> _PROBLEM REQUIREMENTS_: Go through the records and report each line holding the string "blue".
──────────────────────────────
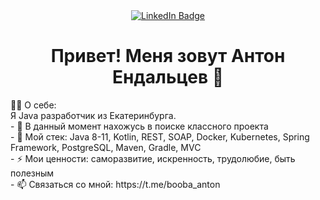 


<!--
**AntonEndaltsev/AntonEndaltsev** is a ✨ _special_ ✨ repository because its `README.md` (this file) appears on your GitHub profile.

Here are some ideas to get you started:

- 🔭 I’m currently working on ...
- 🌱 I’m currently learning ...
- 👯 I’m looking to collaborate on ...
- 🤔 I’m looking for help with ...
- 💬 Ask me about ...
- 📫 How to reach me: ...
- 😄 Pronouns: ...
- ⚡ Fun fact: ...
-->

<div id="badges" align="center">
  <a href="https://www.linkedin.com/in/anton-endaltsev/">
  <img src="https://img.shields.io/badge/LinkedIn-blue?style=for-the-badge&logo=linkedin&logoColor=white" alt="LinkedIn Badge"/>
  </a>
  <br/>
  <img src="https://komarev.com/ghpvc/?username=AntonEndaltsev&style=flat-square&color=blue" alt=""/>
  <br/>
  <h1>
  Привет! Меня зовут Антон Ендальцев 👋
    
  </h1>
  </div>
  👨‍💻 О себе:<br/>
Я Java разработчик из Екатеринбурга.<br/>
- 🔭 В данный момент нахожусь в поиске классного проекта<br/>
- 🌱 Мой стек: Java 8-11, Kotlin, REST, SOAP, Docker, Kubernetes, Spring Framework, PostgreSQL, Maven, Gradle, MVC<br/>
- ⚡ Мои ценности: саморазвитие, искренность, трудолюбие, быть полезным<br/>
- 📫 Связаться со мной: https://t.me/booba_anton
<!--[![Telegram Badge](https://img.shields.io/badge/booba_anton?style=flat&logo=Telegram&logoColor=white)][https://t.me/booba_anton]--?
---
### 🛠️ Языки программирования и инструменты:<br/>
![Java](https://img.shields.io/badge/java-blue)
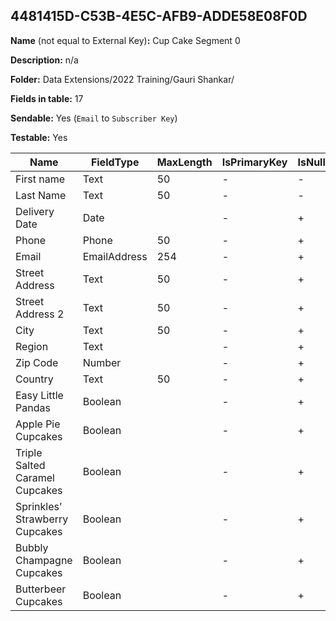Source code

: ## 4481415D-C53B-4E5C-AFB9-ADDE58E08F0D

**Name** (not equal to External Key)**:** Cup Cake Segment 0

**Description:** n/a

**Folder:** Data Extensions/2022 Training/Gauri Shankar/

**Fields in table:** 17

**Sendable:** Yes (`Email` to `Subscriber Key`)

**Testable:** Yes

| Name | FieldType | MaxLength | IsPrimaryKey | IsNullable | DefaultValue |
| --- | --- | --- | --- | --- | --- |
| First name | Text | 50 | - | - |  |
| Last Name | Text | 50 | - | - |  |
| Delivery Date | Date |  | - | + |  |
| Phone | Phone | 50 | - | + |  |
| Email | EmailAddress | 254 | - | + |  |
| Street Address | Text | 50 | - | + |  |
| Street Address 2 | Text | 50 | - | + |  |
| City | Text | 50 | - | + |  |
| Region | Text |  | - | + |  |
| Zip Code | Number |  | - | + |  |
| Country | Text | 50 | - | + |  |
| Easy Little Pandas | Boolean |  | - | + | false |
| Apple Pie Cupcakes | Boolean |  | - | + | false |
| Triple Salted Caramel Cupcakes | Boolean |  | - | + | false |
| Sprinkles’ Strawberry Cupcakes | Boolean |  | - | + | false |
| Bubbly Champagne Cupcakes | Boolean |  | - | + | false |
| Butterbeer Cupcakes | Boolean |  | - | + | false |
──────────────────────────────
> _WRITTEN ANSWER_:
  <img src="https://img.shields.io/badge/LinkedIn-blue?style=for-the-badge&logo=linkedin&logoColor=white" alt="LinkedIn Badge"/>
  <img src="https://komarev.com/ghpvc/?username=AntonEndaltsev&style=flat-square&color=blue" alt=""/>
![Java](https://img.shields.io/badge/java-blue)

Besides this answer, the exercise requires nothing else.